#### Dataset entries

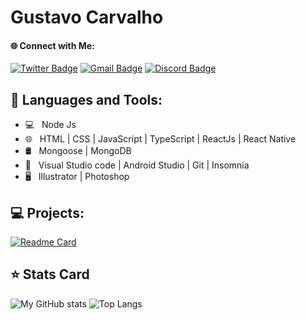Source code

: 
# Gustavo Carvalho

#### 🌐 Connect with Me:
[![Twitter Badge](https://img.shields.io/badge/-@gustavocalb-blue?style=flat-square&labelColor=blue&logo=twitter&logoColor=white&link=https://twitter.com/gustavocalb)](https://twitter.com/dieegosf) 
[![Gmail Badge](https://img.shields.io/badge/-gugacalb@gmail.com-6633cc?style=flat-square&logo=Gmail&logoColor=white&link=mailto:diego.schell.f@gmail.com)](mailto:gugacalb@gmail.com) 
[![Discord Badge](https://img.shields.io/badge/Discord-545454?style=flat-square&logo=Discord&logoColor=white&link=https://www.linkedin.com/in/gustavo-carvalho-25b3a2211/)](https://www.linkedin.com/in/isadora-rodrigues-stangarlin-48402b141/)

## 🚀  Languages and Tools:
- 💻 &nbsp; Node Js
- 🌐 &nbsp; HTML | CSS | JavaScript | TypeScript | ReactJs | React Native
- 🛢 &nbsp; Mongoose | MongoDB
- 🔧 &nbsp;  Visual Studio code | Android Studio | Git | Insomnia
- 🖥 &nbsp; Illustrator | Photoshop  

## 💻 Projects:
[![Readme Card](https://github-readme-stats.vercel.app/api/pin/?username=FireShark688&repo=simplenote&theme=dark)](https://github.com/anuraghazra/github-readme-stats)


## ⭐ Stats Card
![My GitHub stats](https://github-readme-stats.vercel.app/api?username=FireShark688&show_icons=true&theme=midnight-purple)     ![Top Langs](https://github-readme-stats.vercel.app/api/top-langs/?username=FireShark688&layout=compact&theme=midnight-purple)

########

**Instructions to follow**
What is the number of lines in the records holding "github"? Give the number alone.

**Task result**
2